(What is expected) In the material below, the lines containing the word "medskip" are required; copy each of them.

(Information supplied)
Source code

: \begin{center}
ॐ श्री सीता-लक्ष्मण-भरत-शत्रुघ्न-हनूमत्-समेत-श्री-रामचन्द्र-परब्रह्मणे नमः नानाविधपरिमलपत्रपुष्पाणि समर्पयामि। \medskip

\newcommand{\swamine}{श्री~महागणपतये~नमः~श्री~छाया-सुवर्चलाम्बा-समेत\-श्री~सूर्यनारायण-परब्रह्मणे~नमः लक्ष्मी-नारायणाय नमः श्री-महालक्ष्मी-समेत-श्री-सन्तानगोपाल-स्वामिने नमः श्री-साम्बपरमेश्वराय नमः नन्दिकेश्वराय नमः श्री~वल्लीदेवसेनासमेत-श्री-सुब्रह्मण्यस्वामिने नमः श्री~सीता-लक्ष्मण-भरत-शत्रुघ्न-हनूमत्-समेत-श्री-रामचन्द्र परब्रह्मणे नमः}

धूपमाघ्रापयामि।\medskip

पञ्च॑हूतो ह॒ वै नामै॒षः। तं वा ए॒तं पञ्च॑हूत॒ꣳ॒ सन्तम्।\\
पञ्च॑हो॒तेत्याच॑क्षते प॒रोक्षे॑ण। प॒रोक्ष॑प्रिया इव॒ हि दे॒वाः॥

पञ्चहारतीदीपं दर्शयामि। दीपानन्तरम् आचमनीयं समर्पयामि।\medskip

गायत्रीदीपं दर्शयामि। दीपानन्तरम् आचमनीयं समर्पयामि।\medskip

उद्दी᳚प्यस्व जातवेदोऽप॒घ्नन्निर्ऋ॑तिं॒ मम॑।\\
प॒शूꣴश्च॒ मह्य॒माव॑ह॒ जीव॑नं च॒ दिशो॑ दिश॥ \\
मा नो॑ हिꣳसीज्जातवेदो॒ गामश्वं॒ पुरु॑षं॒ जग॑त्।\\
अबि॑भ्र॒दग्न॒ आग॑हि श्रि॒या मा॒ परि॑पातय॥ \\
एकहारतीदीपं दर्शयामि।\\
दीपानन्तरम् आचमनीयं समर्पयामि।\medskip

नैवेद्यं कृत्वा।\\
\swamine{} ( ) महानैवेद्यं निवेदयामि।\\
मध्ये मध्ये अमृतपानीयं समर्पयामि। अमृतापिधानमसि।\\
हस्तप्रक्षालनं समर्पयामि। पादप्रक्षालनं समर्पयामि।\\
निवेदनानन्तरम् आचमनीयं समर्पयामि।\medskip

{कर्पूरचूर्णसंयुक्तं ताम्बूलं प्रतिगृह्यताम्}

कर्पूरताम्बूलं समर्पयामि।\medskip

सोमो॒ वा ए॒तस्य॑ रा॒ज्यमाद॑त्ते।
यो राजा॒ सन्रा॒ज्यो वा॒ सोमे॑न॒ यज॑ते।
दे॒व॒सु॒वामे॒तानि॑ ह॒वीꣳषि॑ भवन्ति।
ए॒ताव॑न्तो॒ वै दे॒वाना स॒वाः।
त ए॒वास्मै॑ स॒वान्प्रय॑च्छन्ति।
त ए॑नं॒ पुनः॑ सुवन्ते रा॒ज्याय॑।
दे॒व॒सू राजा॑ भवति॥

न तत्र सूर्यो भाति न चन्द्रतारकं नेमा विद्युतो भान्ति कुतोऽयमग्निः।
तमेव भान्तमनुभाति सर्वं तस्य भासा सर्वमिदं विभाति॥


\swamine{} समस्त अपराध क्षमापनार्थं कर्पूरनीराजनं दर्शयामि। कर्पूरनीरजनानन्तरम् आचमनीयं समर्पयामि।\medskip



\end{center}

(Task result)
ॐ श्री सीता-लक्ष्मण-भरत-शत्रुघ्न-हनूमत्-समेत-श्री-रामचन्द्र-परब्रह्मणे नमः नानाविधपरिमलपत्रपुष्पाणि समर्पयामि। \medskip
धूपमाघ्रापयामि।\medskip
पञ्चहारतीदीपं दर्शयामि। दीपानन्तरम् आचमनीयं समर्पयामि।\medskip
गायत्रीदीपं दर्शयामि। दीपानन्तरम् आचमनीयं समर्पयामि।\medskip
दीपानन्तरम् आचमनीयं समर्पयामि।\medskip
निवेदनानन्तरम् आचमनीयं समर्पयामि।\medskip
कर्पूरताम्बूलं समर्पयामि।\medskip
\swamine{} समस्त अपराध क्षमापनार्थं कर्पूरनीराजनं दर्शयामि। कर्पूरनीरजनानन्तरम् आचमनीयं समर्पयामि।\medskip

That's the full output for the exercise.